Top of Source information
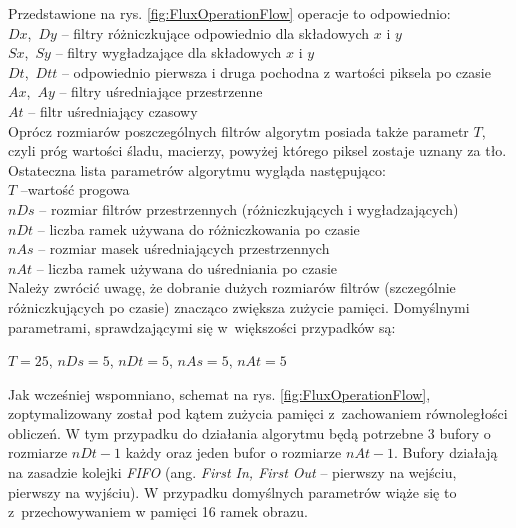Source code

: \documentclass[10pt,a4paper]{article}
\begin{document}
\noindent Przedstawione na rys. \ref{fig:FluxOperationFlow} operacje to odpowiednio: \\
\hspace*{1cm}	$Dx$,\  $Dy$ -- filtry różniczkujące odpowiednio dla składowych $x$ i $y$\\
\hspace*{1cm}	$Sx$,\  $Sy$ -- filtry wygładzające dla składowych $x$ i $y$\\
\hspace*{1cm}	$Dt$,\  $Dtt$ -- odpowiednio pierwsza i druga pochodna z wartości piksela po czasie\\
\hspace*{1cm}	$Ax$,\  $Ay$ -- filtry uśredniające przestrzenne\\
\hspace*{1cm}	$At$ -- filtr uśredniający czasowy\\

Oprócz rozmiarów poszczególnych filtrów algorytm posiada także parametr $T$, czyli próg wartości śladu, macierzy, powyżej którego piksel zostaje uznany za tło. Ostateczna lista parametrów algorytmu wygląda następująco:\\
\-\hspace{1cm} $T$ --wartość progowa\\
\-\hspace{1cm}	$nDs$ -- rozmiar filtrów przestrzennych (różniczkujących i wygładzających)\\
\-\hspace{1cm}	$nDt$ --  liczba ramek używana do różniczkowania po czasie\\
\-\hspace{1cm}	$nAs$ -- rozmiar masek uśredniających przestrzennych\\
\-\hspace{1cm}	$nAt$ -- liczba ramek używana do uśredniania po czasie\\

Należy zwrócić uwagę, że dobranie dużych rozmiarów filtrów (szczególnie różniczkujących po czasie) znacząco zwiększa zużycie pamięci.
Domyślnymi parametrami, sprawdzającymi się w~większości przypadków są: 
\begin{center}
$T = 25$, \quad $nDs = 5$, \quad $nDt = 5$, \quad $nAs = 5$, \quad $nAt = 5$
\end{center}
Jak wcześniej wspomniano, schemat na rys. \ref{fig:FluxOperationFlow}, zoptymalizowany został pod kątem zużycia pamięci z~zachowaniem równoległości obliczeń. W tym przypadku do działania algorytmu będą potrzebne 3 bufory o rozmiarze $nDt-1$ każdy oraz jeden bufor o rozmiarze $nAt-1$. Bufory działają na zasadzie kolejki \textit{FIFO} (ang. \textit{First In, First Out} -- pierwszy na wejściu, pierwszy na wyjściu). W przypadku domyślnych parametrów wiąże się to z~przechowywaniem w pamięci 16 ramek obrazu.
\end{document}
Bottom of Source information
Wherever a line in the data above contains the word "liczba", copy that line.

Task response:
\-\hspace{1cm}	$nDt$ --  liczba ramek używana do różniczkowania po czasie\\
\-\hspace{1cm}	$nAt$ -- liczba ramek używana do uśredniania po czasie\\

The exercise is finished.